The task:
Look at the data below and print exactly the lines from its first line through the line with "The first stage of this"; the pictures stay out of the copy.

Available data:
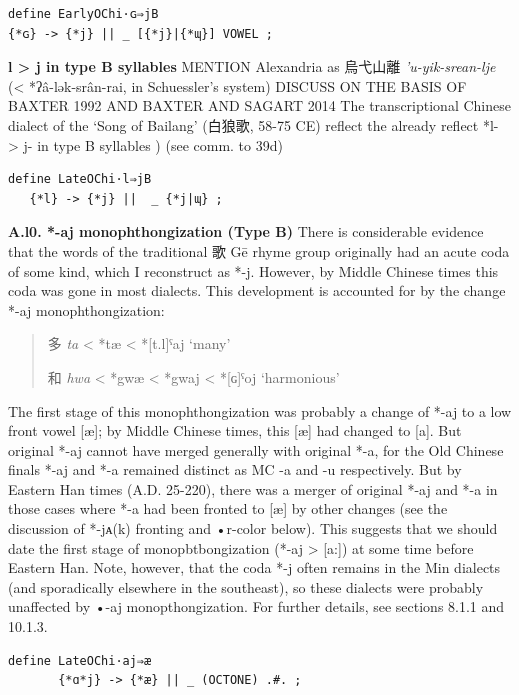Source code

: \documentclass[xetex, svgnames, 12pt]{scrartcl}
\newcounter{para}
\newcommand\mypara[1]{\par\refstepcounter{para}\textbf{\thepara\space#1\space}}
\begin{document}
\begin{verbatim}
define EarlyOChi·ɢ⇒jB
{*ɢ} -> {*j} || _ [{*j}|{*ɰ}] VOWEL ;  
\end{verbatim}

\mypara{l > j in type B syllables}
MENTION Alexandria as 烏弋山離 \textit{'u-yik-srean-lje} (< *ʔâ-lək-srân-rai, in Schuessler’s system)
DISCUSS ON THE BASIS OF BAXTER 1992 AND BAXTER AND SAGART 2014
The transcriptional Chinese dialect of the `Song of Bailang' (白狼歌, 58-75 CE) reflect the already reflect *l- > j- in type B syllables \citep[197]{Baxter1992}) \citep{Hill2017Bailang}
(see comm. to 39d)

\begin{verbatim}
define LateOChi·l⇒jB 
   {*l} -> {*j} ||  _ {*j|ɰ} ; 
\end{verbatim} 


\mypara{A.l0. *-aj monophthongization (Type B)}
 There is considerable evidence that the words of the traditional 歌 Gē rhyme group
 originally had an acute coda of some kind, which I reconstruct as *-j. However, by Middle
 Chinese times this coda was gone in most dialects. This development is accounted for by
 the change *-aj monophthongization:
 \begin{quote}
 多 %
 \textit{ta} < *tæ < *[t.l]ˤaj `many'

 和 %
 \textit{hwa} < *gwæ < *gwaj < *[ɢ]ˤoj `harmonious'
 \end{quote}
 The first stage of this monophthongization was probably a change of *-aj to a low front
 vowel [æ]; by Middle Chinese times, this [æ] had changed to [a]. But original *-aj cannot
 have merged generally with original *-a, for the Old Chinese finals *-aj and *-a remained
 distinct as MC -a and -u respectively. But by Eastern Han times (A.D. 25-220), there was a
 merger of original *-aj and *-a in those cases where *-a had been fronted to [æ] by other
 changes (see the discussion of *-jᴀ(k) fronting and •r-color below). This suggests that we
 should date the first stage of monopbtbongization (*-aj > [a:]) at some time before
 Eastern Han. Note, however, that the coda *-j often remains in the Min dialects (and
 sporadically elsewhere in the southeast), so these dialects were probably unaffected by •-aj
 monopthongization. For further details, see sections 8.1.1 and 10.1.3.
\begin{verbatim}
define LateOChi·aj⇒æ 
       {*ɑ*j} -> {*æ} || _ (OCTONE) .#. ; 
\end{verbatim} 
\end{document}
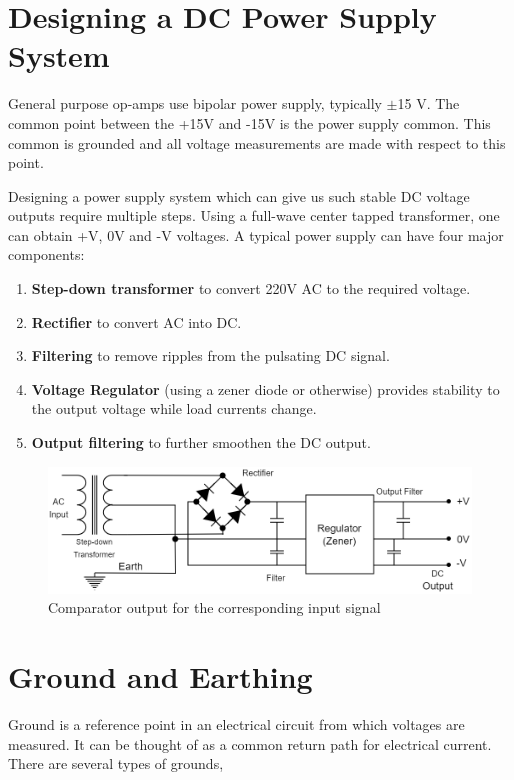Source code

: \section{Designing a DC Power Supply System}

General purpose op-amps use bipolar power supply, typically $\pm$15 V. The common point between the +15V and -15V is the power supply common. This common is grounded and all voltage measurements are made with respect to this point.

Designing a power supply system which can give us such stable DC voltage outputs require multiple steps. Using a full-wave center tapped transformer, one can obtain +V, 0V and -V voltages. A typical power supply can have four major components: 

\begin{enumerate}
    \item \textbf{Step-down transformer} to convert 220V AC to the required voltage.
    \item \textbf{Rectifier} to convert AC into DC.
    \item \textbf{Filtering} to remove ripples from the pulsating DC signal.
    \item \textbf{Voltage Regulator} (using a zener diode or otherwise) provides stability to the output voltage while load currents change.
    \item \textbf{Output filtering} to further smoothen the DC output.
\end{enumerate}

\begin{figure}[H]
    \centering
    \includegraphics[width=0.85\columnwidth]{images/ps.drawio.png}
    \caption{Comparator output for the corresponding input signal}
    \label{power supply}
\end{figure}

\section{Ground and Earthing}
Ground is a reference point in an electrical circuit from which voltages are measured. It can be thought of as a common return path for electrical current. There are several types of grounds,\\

Output for this task:
Source code

: \documentclass[xetex, svgnames, 12pt]{scrartcl}
\newcounter{para}
\newcommand\mypara[1]{\par\refstepcounter{para}\textbf{\thepara\space#1\space}}
\begin{document}
\begin{verbatim}
define EarlyOChi·ɢ⇒jB
{*ɢ} -> {*j} || _ [{*j}|{*ɰ}] VOWEL ;  
\end{verbatim}

\mypara{l > j in type B syllables}
MENTION Alexandria as 烏弋山離 \textit{'u-yik-srean-lje} (< *ʔâ-lək-srân-rai, in Schuessler’s system)
DISCUSS ON THE BASIS OF BAXTER 1992 AND BAXTER AND SAGART 2014
The transcriptional Chinese dialect of the `Song of Bailang' (白狼歌, 58-75 CE) reflect the already reflect *l- > j- in type B syllables \citep[197]{Baxter1992}) \citep{Hill2017Bailang}
(see comm. to 39d)

\begin{verbatim}
define LateOChi·l⇒jB 
   {*l} -> {*j} ||  _ {*j|ɰ} ; 
\end{verbatim} 


\mypara{A.l0. *-aj monophthongization (Type B)}
 There is considerable evidence that the words of the traditional 歌 Gē rhyme group
 originally had an acute coda of some kind, which I reconstruct as *-j. However, by Middle
 Chinese times this coda was gone in most dialects. This development is accounted for by
 the change *-aj monophthongization:
 \begin{quote}
 多 %
 \textit{ta} < *tæ < *[t.l]ˤaj `many'

 和 %
 \textit{hwa} < *gwæ < *gwaj < *[ɢ]ˤoj `harmonious'
 \end{quote}
 The first stage of this monophthongization was probably a change of *-aj to a low front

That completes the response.